As far as I remember the designers of the Propeller had not realized this possibility until Bill pointed it out long after the Prop was in production. So even though you are late to the show well done for coming up with the idea independently.
If you ponder it a while you will see that one third of your execute loop is JMP instructions so unrolling the loop a bit will gain a lot of speed as well as aligning HUB reads with the HUB access slots better. Still that has been discussed a lot here already.
Turns out to be such a good idea that the up and coming Propeller II chip has features to speed it up. A wonderful case of a processor chip design being influenced by a public forum of it's users. (Has that ever happened before?)
Other LMM solutions are implemented in propbasic (you write basic, and you get back assembly code, with LMM if you ask it). Moreover in the comments you can find you original code.
Another intriguing solution is SpinLMM, available in the obex.
http://obex.parallax.com/objects/635/
Check the sticky on top of the forum, propeller.wikispaces.com and existing objects in the obex.
Massimo
I was thinking about 6502 emulation. Get a 6502 instruction from main RAM, then translate it to intermediate instruction via lookup table, then execute this instruction in main emulator loop. Most of these intermediate instructions can be simply one PASM instruction. Then I thought - maybe we can simply execute native PASM from main ram? Or even faster from external ram chip attached to one cog?
There are some cunning tricks - eg looking at the opcode numbers you can group them together and hence jump to the appropriate opcode with a jump table rather than a long series of "if..then" checks.
You will always want more ram, and the prop has 32k and really 64k is better for the old micros. So it is a matter of fetching data from ram as fast as you can. I started with a design using latches but it took 20 pasm instructions to get one byte out of external ram. In a quest to get a touchscreen display working faster (see http://forums.parallax.com/showthread.php?137266-Propeller-GUI-touchscreen-and-full-color-display) average joe and myself have got the pasm loop a lot faster. This bit of code reads two bytes:
so that is 6 pasm instructions for 2 bytes, or 3 pasm instructions per byte.
I believe there could be even faster solutions using caching of blocks of memory from external ram into hub ram.
There is still a lot more to do with emulating older micros. The "20 pasm per byte" external ram ended up emulating a Z80 at about 2Mhz. The "3 pasm per byte" ought to be a lot faster. A 6502 will be a similar ballpark improvement in speed.
There have been some cunning solutions by heater and pullmoll and others where you put the most common instructions in a cog, along with the local registers, but you call external LMM code to emulate less frequently used instructions.
The other thing I don't believe has been done is to write a propeller compiler for these old micros. Rather than emulate a "mov" from an older micro, compile the source code into propeller code. CP/M for instance is written in simpler 8080 code and would run very fast if recompiled to pasm.
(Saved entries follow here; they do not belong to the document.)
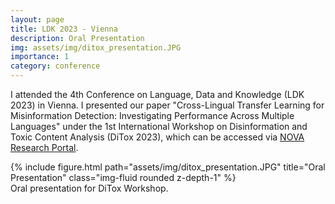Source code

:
 ```yaml
---
layout: page
title: LDK 2023 - Vienna
description: Oral Presentation 
img: assets/img/ditox_presentation.JPG
importance: 1
category: conference
---
```


I attended the 4th Conference on Language, Data and Knowledge (LDK 2023) in Vienna. I presented our paper "Cross-Lingual Transfer Learning for Misinformation Detection:
Investigating Performance Across Multiple Languages" under the 1st International Workshop on Disinformation and Toxic Content
Analysis (DiTox 2023), which can be accessed via <a href="https://doi.org/10.34619/srmk-injj">NOVA Research Portal</a>.

<div class="row">
    <div class="col-sm mt-3 mt-md-0">
        {% include figure.html path="assets/img/ditox_presentation.JPG" title="Oral Presentation" class="img-fluid rounded z-depth-1" %}
    </div>
</div>
<div class="caption">
    Oral presentation for DiTox Workshop.
</div>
Many Z80 and 6502 instructions could compile down to only a few pasm instructions.
There are some traps too though. A cog works in a flat 2k memory space but these older micros work natively in a flat 64k memory space. So you can run into problems with how to do jumps and calls. Caching probably is the answer, and then you have to devote some of the cog space to the emulation and some to the caching driver.
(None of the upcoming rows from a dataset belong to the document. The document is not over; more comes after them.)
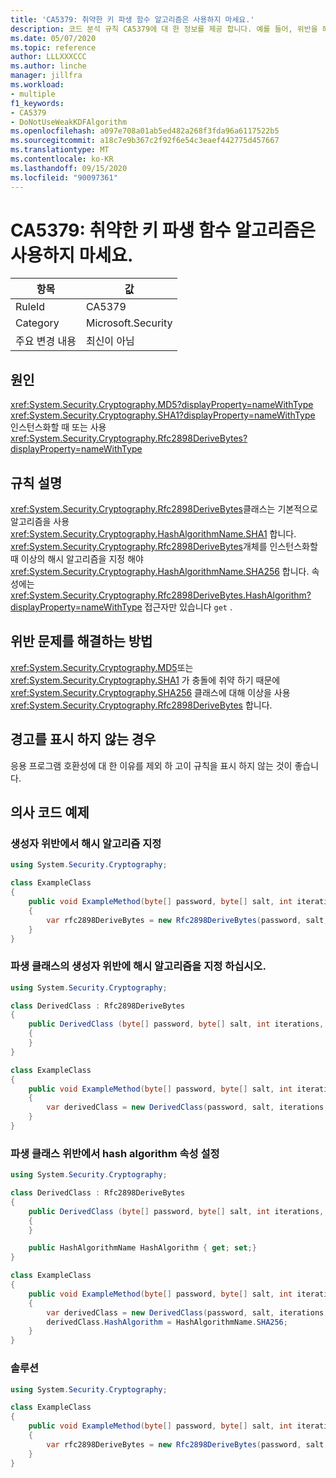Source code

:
 ```yaml
---
title: 'CA5379: 취약한 키 파생 함수 알고리즘은 사용하지 마세요.'
description: 코드 분석 규칙 CA5379에 대 한 정보를 제공 합니다. 예를 들어, 위반을 해결 하는 방법, 위반 하는 경우를 포함 합니다.
ms.date: 05/07/2020
ms.topic: reference
author: LLLXXXCCC
ms.author: linche
manager: jillfra
ms.workload:
- multiple
f1_keywords:
- CA5379
- DoNotUseWeakKDFAlgorithm
ms.openlocfilehash: a097e708a01ab5ed482a268f3fda96a6117522b5
ms.sourcegitcommit: a18c7e9b367c2f92f6e54c3eaef442775d457667
ms.translationtype: MT
ms.contentlocale: ko-KR
ms.lasthandoff: 09/15/2020
ms.locfileid: "90097361"
---
```

# <a name="ca5379-do-not-use-weak-key-derivation-function-algorithm"></a>CA5379: 취약한 키 파생 함수 알고리즘은 사용하지 마세요.

|항목|값|
|-|-|
|RuleId|CA5379|
|Category|Microsoft.Security|
|주요 변경 내용|최신이 아님|

## <a name="cause"></a>원인

<xref:System.Security.Cryptography.MD5?displayProperty=nameWithType> <xref:System.Security.Cryptography.SHA1?displayProperty=nameWithType> 인스턴스화할 때 또는 사용 <xref:System.Security.Cryptography.Rfc2898DeriveBytes?displayProperty=nameWithType>

## <a name="rule-description"></a>규칙 설명

<xref:System.Security.Cryptography.Rfc2898DeriveBytes>클래스는 기본적으로 알고리즘을 사용 <xref:System.Security.Cryptography.HashAlgorithmName.SHA1> 합니다. <xref:System.Security.Cryptography.Rfc2898DeriveBytes>개체를 인스턴스화할 때 이상의 해시 알고리즘을 지정 해야 <xref:System.Security.Cryptography.HashAlgorithmName.SHA256> 합니다. 속성에는 <xref:System.Security.Cryptography.Rfc2898DeriveBytes.HashAlgorithm?displayProperty=nameWithType> 접근자만 있습니다 `get` .

## <a name="how-to-fix-violations"></a>위반 문제를 해결하는 방법

<xref:System.Security.Cryptography.MD5>또는 <xref:System.Security.Cryptography.SHA1> 가 충돌에 취약 하기 때문에 <xref:System.Security.Cryptography.SHA256> 클래스에 대해 이상을 사용 <xref:System.Security.Cryptography.Rfc2898DeriveBytes> 합니다.

## <a name="when-to-suppress-warnings"></a>경고를 표시 하지 않는 경우

응용 프로그램 호환성에 대 한 이유를 제외 하 고이 규칙을 표시 하지 않는 것이 좋습니다.

## <a name="pseudo-code-examples"></a>의사 코드 예제

### <a name="specify-hash-algorithm-in-constructor-violation"></a>생성자 위반에서 해시 알고리즘 지정

```csharp
using System.Security.Cryptography;

class ExampleClass
{
    public void ExampleMethod(byte[] password, byte[] salt, int iterations, HashAlgorithmName hashAlgorithm)
    {
        var rfc2898DeriveBytes = new Rfc2898DeriveBytes(password, salt, iterations, HashAlgorithmName.MD5);
    }
}
```

### <a name="specify-hash-algorithm-in-derived-class-constructor-violation"></a>파생 클래스의 생성자 위반에 해시 알고리즘을 지정 하십시오.

```csharp
using System.Security.Cryptography;

class DerivedClass : Rfc2898DeriveBytes
{
    public DerivedClass (byte[] password, byte[] salt, int iterations, HashAlgorithmName hashAlgorithm) : base(password, salt, iterations, hashAlgorithm)
    {
    }
}

class ExampleClass
{
    public void ExampleMethod(byte[] password, byte[] salt, int iterations, HashAlgorithmName hashAlgorithm)
    {
        var derivedClass = new DerivedClass(password, salt, iterations, HashAlgorithmName.MD5);
    }
}
```

### <a name="set-hash-algorithm-property-in-derived-classes-violation"></a>파생 클래스 위반에서 hash algorithm 속성 설정

```csharp
using System.Security.Cryptography;

class DerivedClass : Rfc2898DeriveBytes
{
    public DerivedClass (byte[] password, byte[] salt, int iterations, HashAlgorithmName hashAlgorithm) : base(password, salt, iterations, hashAlgorithm)
    {
    }

    public HashAlgorithmName HashAlgorithm { get; set;}
}

class ExampleClass
{
    public void ExampleMethod(byte[] password, byte[] salt, int iterations, HashAlgorithmName hashAlgorithm)
    {
        var derivedClass = new DerivedClass(password, salt, iterations, HashAlgorithmName.MD5);
        derivedClass.HashAlgorithm = HashAlgorithmName.SHA256;
    }
}
```

### <a name="solution"></a>솔루션

```csharp
using System.Security.Cryptography;

class ExampleClass
{
    public void ExampleMethod(byte[] password, byte[] salt, int iterations, HashAlgorithmName hashAlgorithm)
    {
        var rfc2898DeriveBytes = new Rfc2898DeriveBytes(password, salt, iterations, HashAlgorithmName.SHA256);
    }
}
```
So... setup the counter module to be in NCO mode and to put the clock source out on whatever pin you need to clock.
If you unrolled the loop so that you could get hub accesses between every two instructions (so the "read ina" timing is fixed and constant) you could then have an unrolled loop that could read a huge chunk of data at once very quickly.
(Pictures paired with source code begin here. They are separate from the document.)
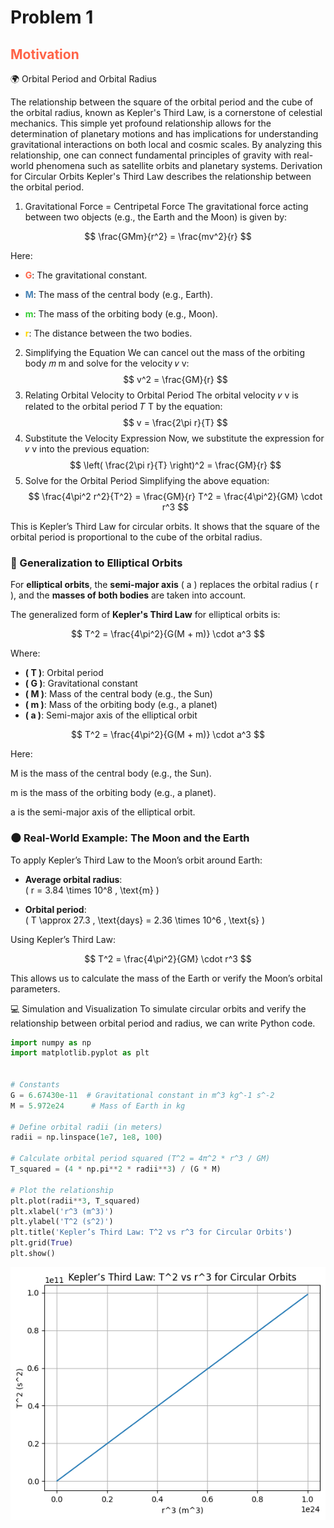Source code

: # Problem 1

<h2 style="color: #ff6347; font-weight: bold;">Motivation</h2>
🌍 Orbital Period and Orbital Radius


The relationship between the square of the orbital period and the cube of the orbital radius, known as Kepler's Third Law, is a cornerstone of celestial mechanics. This simple yet profound relationship allows for the determination of planetary motions and has implications for understanding gravitational interactions on both local and cosmic scales. By analyzing this relationship, one can connect fundamental principles of gravity with real-world phenomena such as satellite orbits and planetary systems.
Derivation for Circular Orbits
Kepler's Third Law describes the relationship between the orbital period.


1. Gravitational Force = Centripetal Force
The gravitational force acting between two objects (e.g., the Earth and the Moon) is given by:

$$
\frac{GMm}{r^2} = \frac{mv^2}{r}
$$

Here:

- <span style="font-weight: bold; color: #ff6347;">**G**</span>: The gravitational constant.

- <span style="font-weight: bold; color: #4682b4;">**M**</span>: The mass of the central body (e.g., Earth).

- <span style="font-weight: bold; color: #32cd32;">**m**</span>: The mass of the orbiting body (e.g., Moon).

- <span style="font-weight: bold; color: #ffd700;">**r**</span>: The distance between the two bodies.


2. Simplifying the Equation
We can cancel out the mass of the orbiting body 
𝑚
m and solve for the velocity 
𝑣
v:
$$
v^2 = \frac{GM}{r}
$$
3. Relating Orbital Velocity to Orbital Period
The orbital velocity 
𝑣
v is related to the orbital period 
𝑇
T by the equation:
$$
v = \frac{2\pi r}{T}
$$
4. Substitute the Velocity Expression
Now, we substitute the expression for 
𝑣
v into the previous equation:
$$
\left( \frac{2\pi r}{T} \right)^2 = \frac{GM}{r}
$$
5. Solve for the Orbital Period
Simplifying the above equation:
$$
\frac{4\pi^2 r^2}{T^2} = \frac{GM}{r}
T^2 = \frac{4\pi^2}{GM} \cdot r^3
$$

This is Kepler’s Third Law for circular orbits. It shows that the square of the orbital period is proportional to the cube of the orbital radius.


### 🌌 Generalization to Elliptical Orbits

For **elliptical orbits**, the **semi-major axis** \( a \) replaces the orbital radius \( r \), and the **masses of both bodies** are taken into account.

The generalized form of **Kepler's Third Law** for elliptical orbits is:

$$
T^2 = \frac{4\pi^2}{G(M + m)} \cdot a^3
$$

Where:

- **\( T \)**: Orbital period  
- **\( G \)**: Gravitational constant  
- **\( M \)**: Mass of the central body (e.g., the Sun)  
- **\( m \)**: Mass of the orbiting body (e.g., a planet)  
- **\( a \)**: Semi-major axis of the elliptical orbit

$$
T^2 = \frac{4\pi^2}{G(M + m)} \cdot a^3
$$


Here:

M is the mass of the central body (e.g., the Sun).

m is the mass of the orbiting body (e.g., a planet).

a is the semi-major axis of the elliptical orbit.


### 🌑 Real-World Example: The Moon and the Earth

To apply Kepler’s Third Law to the Moon’s orbit around Earth:

- **Average orbital radius**:  
  \( r = 3.84 \times 10^8 \, \text{m} \)

- **Orbital period**:  
  \( T \approx 27.3 \, \text{days} = 2.36 \times 10^6 \, \text{s} \)


Using Kepler’s Third Law:

$$
T^2 = \frac{4\pi^2}{GM} \cdot r^3
$$

This allows us to calculate the mass of the Earth or verify the Moon’s orbital parameters.


💻 Simulation and Visualization
To simulate circular orbits and verify the relationship between orbital period and radius, we can write Python code. 


```python
import numpy as np
import matplotlib.pyplot as plt


# Constants
G = 6.67430e-11  # Gravitational constant in m^3 kg^-1 s^-2
M = 5.972e24      # Mass of Earth in kg

# Define orbital radii (in meters)
radii = np.linspace(1e7, 1e8, 100)

# Calculate orbital period squared (T^2 = 4π^2 * r^3 / GM)
T_squared = (4 * np.pi**2 * radii**3) / (G * M)

# Plot the relationship
plt.plot(radii**3, T_squared)
plt.xlabel('r^3 (m^3)')
plt.ylabel('T^2 (s^2)')
plt.title('Kepler’s Third Law: T^2 vs r^3 for Circular Orbits')
plt.grid(True)
plt.show()
```

![alt text](image-2.png)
You would just have to play with the phase and frequency of the clock source. Use the PHSA to change the phase and FRQA to change the frequency.
... Potential for around 10 MB a second transfer burst speeds. (Its about 16 clock for the 3 instructions... 16 bits per 3 instructions... at 80 Mhz...). Do 128 3 instruction sequences per pass of the loop and you should have a pretty nice and fast setup.
As for searching the forums. If you have just independently come up with an idea like LMM how on earth would you know what to search for?
Propeddle: Software-Defined 6502 Computer
Yeah, what to search? Great question. Frankly, I think it's impressive to realize that mode so early, just musing on what one would do with the chip. Get this man a Prop! (It appears that is being settled too.)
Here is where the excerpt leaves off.